Use the best prepared chopped chicken liver pate you can find. A good Jewish deli pate is ideal. If you’re ambitious enough to make your own, this recipe is an excellent showcase for it.
Chicken Liver Pate Bites on Chicharrones with Cornichons
A crunchy Sonoran style Mexican and Jewish deli mashup. Chopped chicken liver pate schmear on pork rinds and topped with cornichons! (Chicken liver pate bites on pork rinds with pickles.)
- 1 cup chicharrones
- ½ cup prepared chopped chicken liver pate
- ⅓ cup cornichons
This may seem like an unlikely, (and un-kosher) combination at first, but the pork rinds add a nice crunch without distracting too much from the chopped liver, and the cornichons add just the right amount of salty bite.
I love chopped liver but I haven't been able to figure out how to make it as well as the deli up the street.
I asked them for the recipe, and all the person behind the counter knew was a list of ingredients: eggs, chicken liver, chicken fat, onion, garlic, salt; which are common to all chopped liver recipes.
When I figure it out I'll post the recipe here. I'm starting with this one from this month's Saveur Magazine.
Where do I find prepared chopped chicken liver pate? Most Jewish delis carry it fresh. Many grocery stores stock it in the prepared foods or deli section. The ingredient list should be short: chicken liver, eggs, onion, chicken fat or oil, salt. If you're in Tucson, your local deli is your best source.
What are cornichons? Cornichons are small French pickles made from gherkin cucumbers pickled in vinegar with tarragon and other aromatics. They're tangier and more assertively flavored than American dill pickles. Find them in the condiment aisle near the capers and other specialty pickles. Regular dill pickle slices work as a substitute but lack the sharpness that makes this bite sing.

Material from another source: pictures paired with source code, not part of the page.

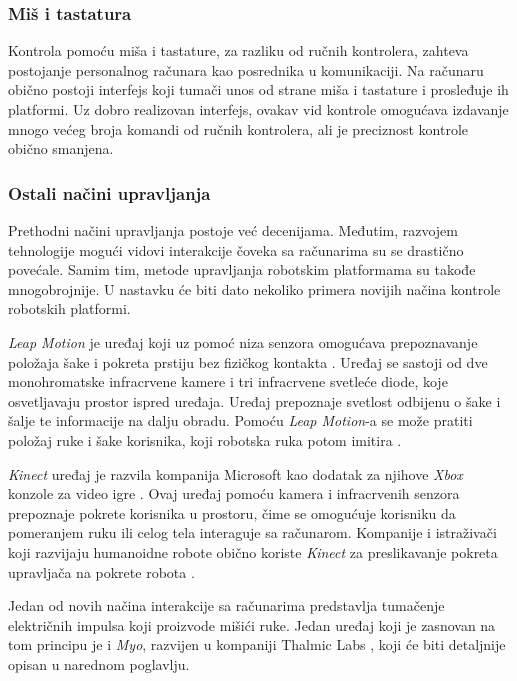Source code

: \documentclass[12pt,a4paper]{report}
\begin{document}
\subsubsection{Miš i tastatura}

Kontrola pomoću miša i tastature, za razliku od ručnih kontrolera, zahteva postojanje personalnog računara kao posrednika u komunikaciji. Na računaru obično postoji interfejs koji tumači unos od strane miša i tastature i prosleđuje ih platformi. Uz dobro realizovan interfejs, ovakav vid kontrole omogućava izdavanje mnogo većeg broja komandi od ručnih kontrolera, ali je preciznost kontrole obično smanjena.

\subsubsection{Ostali načini upravljanja}
Prethodni načini upravljanja postoje već decenijama. Međutim, razvojem tehnologije mogući vidovi interakcije čoveka sa računarima su se drastično povećale. Samim tim, metode upravljanja robotskim platformama su takođe mnogobrojnije. U nastavku će biti dato nekoliko primera novijih načina kontrole robotskih platformi.

\textit{Leap Motion} je uređaj koji uz pomoć niza senzora omogućava prepoznavanje položaja šake i pokreta prstiju bez fizičkog kontakta \cite{leap}. Uređaj se sastoji od dve monohromatske infracrvene kamere i tri infracrvene svetleće diode, koje osvetljavaju prostor ispred uređaja. Uređaj prepoznaje svetlost odbijenu o šake i šalje te informacije na dalju obradu. Pomoću \textit{Leap Motion}-a se može pratiti položaj ruke i šake korisnika, koji robotska ruka potom imitira \cite{leap-article}.

\textit{Kinect} uređaj je razvila kompanija Microsoft kao dodatak za njihove \textit{Xbox} konzole za video igre \cite{kinect}. Ovaj uređaj pomoću kamera i infracrvenih senzora prepoznaje pokrete korisnika u prostoru, čime se omogućuje korisniku da pomeranjem ruku ili celog tela interaguje sa računarom. Kompanije i istraživači koji razvijaju humanoidne robote obično koriste \textit{Kinect} za preslikavanje pokreta upravljača na pokrete robota \cite{kinect-article}.

Jedan od novih načina interakcije sa računarima predstavlja tumačenje električnih impulsa koji proizvode mišići ruke. Jedan uređaj koji je zasnovan na tom principu je i \textit{Myo}, razvijen u kompaniji Thalmic Labs \cite{myo-specs}, koji će biti detaljnije opisan u narednom poglavlju. 
\end{document}
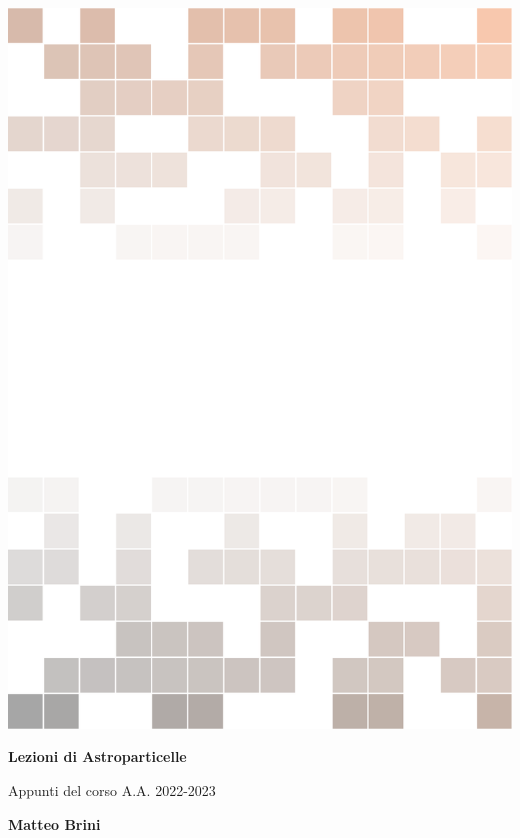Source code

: \documentclass[
	11pt, %
	fleqn, %
	a4paper, %
]{LegrandOrangeBook}
\begin{document}

\titlepage %
	{\includegraphics[width=\paperwidth]{img/background.pdf}} %
	{ %
		\centering\sffamily %
		{\Huge\bfseries Lezioni di Astroparticelle\par} %
		\vspace{16pt} %
		{\LARGE Appunti del corso A.A. 2022-2023\par} %
		\vspace{24pt} %
		{\huge\bfseries Matteo Brini\par} %
	}
\end{document}
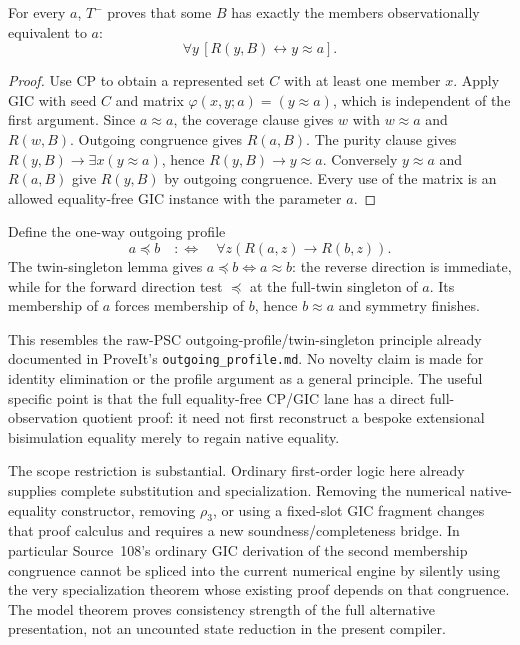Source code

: \begin{lemma}
For every $a$, $T^-$ proves that some $B$ has exactly the members
observationally equivalent to $a$:
\[
 \forall y\,[R(y,B)\leftrightarrow y\approx a].
\]
\end{lemma}
\begin{proof}
Use CP to obtain a represented set $C$ with at least one member $x$.
Apply GIC with seed $C$ and matrix $\varphi(x,y;a)=(y\approx a)$,
which is independent of the first argument. Since $a\approx a$, the
coverage clause gives $w$ with $w\approx a$ and $R(w,B)$. Outgoing
congruence gives $R(a,B)$. The purity clause gives
$R(y,B)\to\exists x(y\approx a)$, hence $R(y,B)\to y\approx a$.
Conversely $y\approx a$ and $R(a,B)$ give $R(y,B)$ by outgoing
congruence. Every use of the matrix is an allowed equality-free GIC
instance with the parameter $a$.
\end{proof}

Define the one-way outgoing profile
\[
 a\preceq b\quad:\Longleftrightarrow\quad
 \forall z(R(a,z)\to R(b,z)).
\]
The twin-singleton lemma gives $a\preceq b\Longleftrightarrow a\approx b$:
the reverse direction is immediate, while for the forward direction
test $\preceq$ at the full-twin singleton of $a$. Its membership of $a$
forces membership of $b$, hence $b\approx a$ and symmetry finishes.

This resembles the raw-PSC outgoing-profile/twin-singleton principle
already documented in ProveIt's \texttt{outgoing\_profile.md}. No novelty
claim is made for identity elimination or the profile argument as a
general principle. The useful specific point is that the full
equality-free CP/GIC lane has a direct full-observation quotient proof:
it need not first reconstruct a bespoke extensional bisimulation
equality merely to regain native equality.

The scope restriction is substantial. Ordinary first-order logic here
already supplies complete substitution and specialization. Removing
the numerical native-equality constructor, removing $\rho_3$, or using
a fixed-slot GIC fragment changes that proof calculus and requires a
new soundness/completeness bridge. In particular Source~108's ordinary
GIC derivation of the second membership congruence cannot be spliced
into the current numerical engine by silently using the very
specialization theorem whose existing proof depends on that congruence.
The model theorem proves consistency strength of the full alternative
presentation, not an uncounted state reduction in the present compiler.


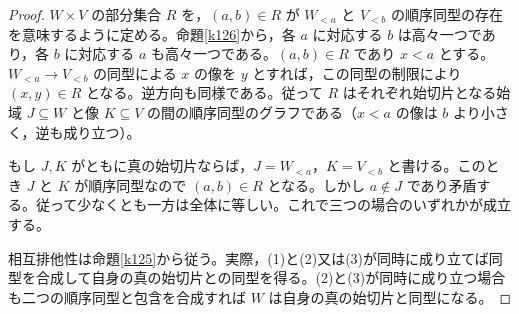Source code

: \documentclass[a5paper,10pt,dvipdfmx]{jsarticle}
\theoremstyle{definition}
\theoremstyle{plain}
\begin{document}
\begin{proof}
$W\times V$ の部分集合 $R$ を，$(a,b)\in R$ が $W_{<a}$ と $V_{<b}$ の順序同型の存在を意味するように定める。命題\ref{k126}から，各 $a$ に対応する $b$ は高々一つであり，各 $b$ に対応する $a$ も高々一つである。$(a,b)\in R$ であり $x<a$ とする。$W_{<a}\to V_{<b}$ の同型による $x$ の像を $y$ とすれば，この同型の制限により $(x,y)\in R$ となる。逆方向も同様である。従って $R$ はそれぞれ始切片となる始域 $J\subseteq W$ と像 $K\subseteq V$ の間の順序同型のグラフである（$x<a$ の像は $b$ より小さく，逆も成り立つ）。

もし $J,K$ がともに真の始切片ならば，$J=W_{<a}$，$K=V_{<b}$ と書ける。このとき $J$ と $K$ が順序同型なので $(a,b)\in R$ となる。しかし $a\notin J$ であり矛盾する。従って少なくとも一方は全体に等しい。これで三つの場合のいずれかが成立する。

相互排他性は命題\ref{k125}から従う。実際，(1)と(2)又は(3)が同時に成り立てば同型を合成して自身の真の始切片との同型を得る。(2)と(3)が同時に成り立つ場合も二つの順序同型と包含を合成すれば $W$ は自身の真の始切片と同型になる。
\end{proof}
\end{document}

Is this recipe gluten-free? Yes. Chicharrones are naturally gluten-free, as are chicken liver pate and cornichons. Check the label on your specific pate brand to confirm no fillers or thickeners containing gluten are present.
Can I make these ahead of time? Assemble them just before serving. The chicharrones will absorb moisture from the pate and lose their crunch within 15 to 20 minutes of assembly. You can have all three components ready to go and assemble at the last minute.
What other toppings work on chicharrones? Chicharrones are remarkably versatile as a base. Guacamole, salsa, crema, or refried beans all work in the Sonoran tradition. This particular combination leans into the Jewish-Sonoran mashup that makes Tucson's food culture so distinctive.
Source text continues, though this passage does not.